[Rendered images with source text]
::::::::::
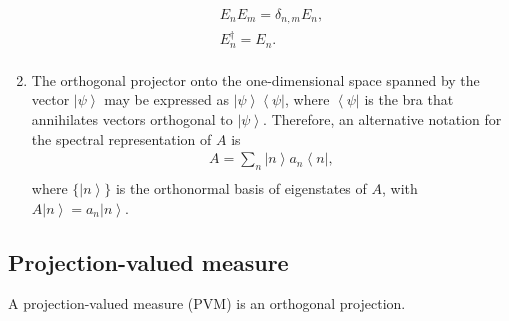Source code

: \documentclass[onecolumn,pra,superscriptaddress,nofootinbib]{revtex4-1}
\newcommand{\bra}[1]{\mbox{$\left\langle #1 \right|$}}
\newcommand{\ket}[1]{\mbox{$\left| #1 \right\rangle$}}
\begin{document}
\begin{enumerate}
\begin{equation} \label{eigenvectors}
\begin{aligned}
E_nE_m=\delta_{n,m}E_n,\\
E_n^\dag=E_n.\\
\end{aligned}
\end{equation}

\item
The orthogonal projector onto the one-dimensional space spanned by the vector $\ket{\psi}$ may be expressed as $\ket{\psi}\bra{\psi}$, where $\bra{\psi}$ is the bra that annihilates
vectors orthogonal to $\ket{\psi}$. Therefore, an alternative notation for the spectral representation of $A$ is
 \begin{equation} \label{spectral representation}
\begin{aligned}
A=\sum_n\ket{n}a_n\bra{n},\\
\end{aligned}
\end{equation}
where $\{\ket{n}\}$ is the orthonormal basis of eigenstates of $A$, with $A\ket{n} =a_n\ket{n}$.

\end{enumerate}




\subsection{Projection-valued measure}
A projection-valued measure (PVM) is an orthogonal projection.
\end{document}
::::::::::
Transcribe every line from the records above without alteration, and leave out the images.

▸ SOLUTION
Source code

: \documentclass[onecolumn,pra,superscriptaddress,nofootinbib]{revtex4-1}
\newcommand{\bra}[1]{\mbox{$\left\langle #1 \right|$}}
\newcommand{\ket}[1]{\mbox{$\left| #1 \right\rangle$}}
\begin{document}
\begin{enumerate}
\begin{equation} \label{eigenvectors}
\begin{aligned}
E_nE_m=\delta_{n,m}E_n,\\
E_n^\dag=E_n.\\
\end{aligned}
\end{equation}

\item
The orthogonal projector onto the one-dimensional space spanned by the vector $\ket{\psi}$ may be expressed as $\ket{\psi}\bra{\psi}$, where $\bra{\psi}$ is the bra that annihilates
vectors orthogonal to $\ket{\psi}$. Therefore, an alternative notation for the spectral representation of $A$ is
 \begin{equation} \label{spectral representation}
\begin{aligned}
A=\sum_n\ket{n}a_n\bra{n},\\
\end{aligned}
\end{equation}
where $\{\ket{n}\}$ is the orthonormal basis of eigenstates of $A$, with $A\ket{n} =a_n\ket{n}$.

\end{enumerate}




\subsection{Projection-valued measure}
A projection-valued measure (PVM) is an orthogonal projection.
\end{document}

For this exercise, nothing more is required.